Abdullah Mohammad Amin 8ec4db5e17
Stateful variable-location annotations in Disassembler::PrintInstructions() (follow-up to #147460) (#152887)
**Context**  
Follow-up to
[#147460](https://github.com/llvm/llvm-project/pull/147460), which added
the ability to surface register-resident variable locations.
This PR moves the annotation logic out of `Instruction::Dump()` and into
`Disassembler::PrintInstructions()`, and adds lightweight state tracking
so we only print changes at range starts and when variables go out of
scope.

---

## What this does

While iterating the instructions for a function, we maintain a “live
variable map” keyed by `lldb::user_id_t` (the `Variable`’s ID) to
remember each variable’s last emitted location string. For each
instruction:

- **New (or newly visible) variable** → print `name = <location>` once
at the start of its DWARF location range, cache it.
- **Location changed** (e.g., DWARF range switched to a different
register/const) → print the updated mapping.
- **Out of scope** (was tracked previously but not found for the current
PC) → print `name = <undef>` and drop it.
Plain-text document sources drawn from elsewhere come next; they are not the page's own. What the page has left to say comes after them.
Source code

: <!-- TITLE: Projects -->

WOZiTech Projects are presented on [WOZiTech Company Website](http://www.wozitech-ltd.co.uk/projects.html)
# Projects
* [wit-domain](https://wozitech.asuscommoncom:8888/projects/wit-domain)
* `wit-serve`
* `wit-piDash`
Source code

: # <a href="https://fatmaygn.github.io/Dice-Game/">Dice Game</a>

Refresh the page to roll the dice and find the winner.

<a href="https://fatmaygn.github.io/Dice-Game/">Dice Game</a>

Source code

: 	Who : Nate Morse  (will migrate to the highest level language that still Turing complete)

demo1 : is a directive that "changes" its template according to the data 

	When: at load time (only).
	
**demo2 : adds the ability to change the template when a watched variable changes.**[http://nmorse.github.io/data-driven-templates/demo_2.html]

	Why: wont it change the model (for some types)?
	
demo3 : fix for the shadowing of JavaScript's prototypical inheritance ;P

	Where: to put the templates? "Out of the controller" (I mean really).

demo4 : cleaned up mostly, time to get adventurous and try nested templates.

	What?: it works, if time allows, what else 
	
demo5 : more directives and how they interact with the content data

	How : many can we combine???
This produces **concise, stateful annotations** that highlight variable
lifetime transitions without spamming every line.

---

## Why in `PrintInstructions()`?

- Keeps `Instruction` stateless and avoids changing the
`Instruction::Dump()` virtual API.
- Makes it straightforward to diff state across instructions (`prev →
current`) inside the single driver loop.

---

## How it works (high-level)

1. For the current PC, get in-scope variables via
`StackFrame::GetInScopeVariableList(/*get_parent=*/true)`.
2. For each `Variable`, query
`DWARFExpressionList::GetExpressionEntryAtAddress(func_load_addr,
current_pc)` (added in #144238).
3. If the entry exists, call `DumpLocation(..., eDescriptionLevelBrief,
abi)` to get a short, ABI-aware location string (e.g., `DW_OP_reg3 RBX →
RBX`).
4. Compare against the last emitted location in the live map:
   - If not present → emit `name = <location>` and record it.
   - If different → emit updated mapping and record it.
5. After processing current in-scope variables, compute the set
difference vs. the previous map and emit `name = <undef>` for any that
disappeared.

Internally:
- We respect file↔load address translation already provided by
`DWARFExpressionList`.
- We reuse the ABI to map LLVM register numbers to arch register names.

---

## Example output (x86_64, simplified)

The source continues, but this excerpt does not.